**Aim of the exercise**
Write out nothing except the lines of the entries below, from the first through the one containing "Theographic is a", exactly and without pictures.
==============================
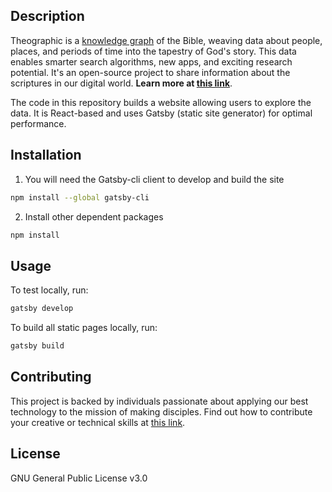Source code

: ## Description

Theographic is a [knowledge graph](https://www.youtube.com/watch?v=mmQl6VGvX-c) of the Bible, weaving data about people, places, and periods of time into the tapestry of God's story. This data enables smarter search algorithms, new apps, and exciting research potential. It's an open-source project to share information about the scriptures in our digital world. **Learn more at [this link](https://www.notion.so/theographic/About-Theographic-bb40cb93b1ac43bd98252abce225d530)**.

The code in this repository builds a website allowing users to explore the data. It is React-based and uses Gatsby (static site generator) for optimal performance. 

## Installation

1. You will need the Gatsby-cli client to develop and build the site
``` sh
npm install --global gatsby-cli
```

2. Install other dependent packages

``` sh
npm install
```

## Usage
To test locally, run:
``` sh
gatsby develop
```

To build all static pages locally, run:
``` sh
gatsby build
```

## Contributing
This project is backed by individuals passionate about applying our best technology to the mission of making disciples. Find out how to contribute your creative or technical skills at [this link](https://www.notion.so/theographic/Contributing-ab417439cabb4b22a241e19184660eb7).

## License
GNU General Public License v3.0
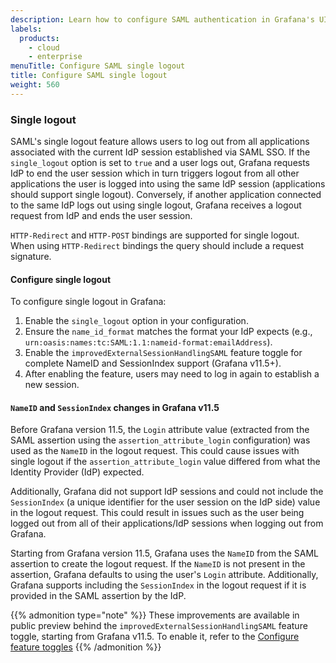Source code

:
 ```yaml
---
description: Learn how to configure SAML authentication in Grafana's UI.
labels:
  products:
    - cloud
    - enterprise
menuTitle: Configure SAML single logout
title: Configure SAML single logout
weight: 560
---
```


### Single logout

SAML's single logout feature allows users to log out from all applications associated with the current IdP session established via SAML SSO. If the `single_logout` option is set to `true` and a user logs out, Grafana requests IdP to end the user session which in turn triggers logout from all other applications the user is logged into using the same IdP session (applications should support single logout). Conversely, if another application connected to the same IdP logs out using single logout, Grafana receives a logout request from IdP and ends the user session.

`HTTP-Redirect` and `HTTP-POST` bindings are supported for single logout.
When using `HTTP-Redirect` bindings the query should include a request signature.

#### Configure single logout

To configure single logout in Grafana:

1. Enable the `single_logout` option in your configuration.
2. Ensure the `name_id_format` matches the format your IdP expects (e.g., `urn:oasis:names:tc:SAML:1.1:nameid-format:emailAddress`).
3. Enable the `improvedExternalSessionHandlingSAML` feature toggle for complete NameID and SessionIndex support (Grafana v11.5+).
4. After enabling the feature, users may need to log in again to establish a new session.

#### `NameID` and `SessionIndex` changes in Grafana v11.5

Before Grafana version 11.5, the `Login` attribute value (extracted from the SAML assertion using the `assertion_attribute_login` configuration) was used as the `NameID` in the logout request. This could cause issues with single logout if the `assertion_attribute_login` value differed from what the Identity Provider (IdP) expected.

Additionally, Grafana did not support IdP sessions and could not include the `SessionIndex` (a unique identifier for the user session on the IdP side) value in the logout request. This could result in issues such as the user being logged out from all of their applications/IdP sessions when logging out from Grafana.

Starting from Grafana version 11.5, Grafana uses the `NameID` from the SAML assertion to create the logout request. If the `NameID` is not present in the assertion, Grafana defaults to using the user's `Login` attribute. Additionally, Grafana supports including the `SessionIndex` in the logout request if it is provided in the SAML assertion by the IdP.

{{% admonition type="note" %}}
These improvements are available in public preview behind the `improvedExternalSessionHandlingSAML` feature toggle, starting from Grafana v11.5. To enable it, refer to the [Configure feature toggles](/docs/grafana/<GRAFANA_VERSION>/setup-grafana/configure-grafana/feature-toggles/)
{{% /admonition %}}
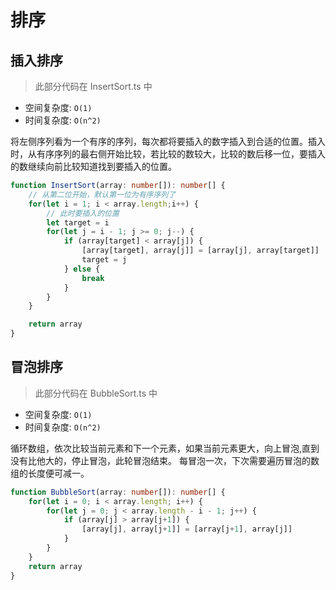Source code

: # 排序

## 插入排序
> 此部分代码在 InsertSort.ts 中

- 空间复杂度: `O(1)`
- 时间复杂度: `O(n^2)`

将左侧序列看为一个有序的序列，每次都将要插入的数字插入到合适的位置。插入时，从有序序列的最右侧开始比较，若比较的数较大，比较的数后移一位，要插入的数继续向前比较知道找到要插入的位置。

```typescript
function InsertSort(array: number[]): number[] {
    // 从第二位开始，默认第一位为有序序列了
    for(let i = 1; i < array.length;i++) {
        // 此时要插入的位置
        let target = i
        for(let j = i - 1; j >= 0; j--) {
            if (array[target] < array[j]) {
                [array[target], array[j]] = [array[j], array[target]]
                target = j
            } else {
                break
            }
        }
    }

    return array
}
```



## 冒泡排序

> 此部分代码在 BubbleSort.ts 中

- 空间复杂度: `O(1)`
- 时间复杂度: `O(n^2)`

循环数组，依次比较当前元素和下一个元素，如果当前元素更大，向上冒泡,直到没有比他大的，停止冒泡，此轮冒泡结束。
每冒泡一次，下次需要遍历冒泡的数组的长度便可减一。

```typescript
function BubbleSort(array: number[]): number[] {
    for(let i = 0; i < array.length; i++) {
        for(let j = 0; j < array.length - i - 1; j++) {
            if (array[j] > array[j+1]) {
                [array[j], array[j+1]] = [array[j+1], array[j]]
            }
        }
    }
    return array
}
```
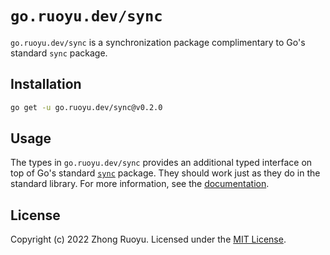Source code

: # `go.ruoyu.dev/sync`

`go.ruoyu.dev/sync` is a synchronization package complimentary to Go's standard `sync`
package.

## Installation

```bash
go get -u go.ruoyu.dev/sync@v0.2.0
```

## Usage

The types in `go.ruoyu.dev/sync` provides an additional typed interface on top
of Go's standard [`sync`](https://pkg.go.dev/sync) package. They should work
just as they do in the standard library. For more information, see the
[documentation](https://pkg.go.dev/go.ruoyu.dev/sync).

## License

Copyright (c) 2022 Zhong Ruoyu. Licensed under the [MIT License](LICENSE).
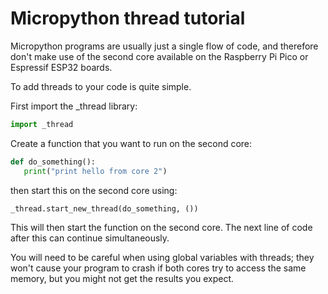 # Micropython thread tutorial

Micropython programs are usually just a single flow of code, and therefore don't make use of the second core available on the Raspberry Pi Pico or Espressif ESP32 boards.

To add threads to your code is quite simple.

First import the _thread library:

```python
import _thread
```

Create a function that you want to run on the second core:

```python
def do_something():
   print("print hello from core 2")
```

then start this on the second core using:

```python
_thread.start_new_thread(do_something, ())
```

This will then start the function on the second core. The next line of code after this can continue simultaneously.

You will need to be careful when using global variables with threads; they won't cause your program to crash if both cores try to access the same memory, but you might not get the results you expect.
==============================
**Response to the task**
Source code

: ## Description

Theographic is a [knowledge graph](https://www.youtube.com/watch?v=mmQl6VGvX-c) of the Bible, weaving data about people, places, and periods of time into the tapestry of God's story. This data enables smarter search algorithms, new apps, and exciting research potential. It's an open-source project to share information about the scriptures in our digital world. **Learn more at [this link](https://www.notion.so/theographic/About-Theographic-bb40cb93b1ac43bd98252abce225d530)**.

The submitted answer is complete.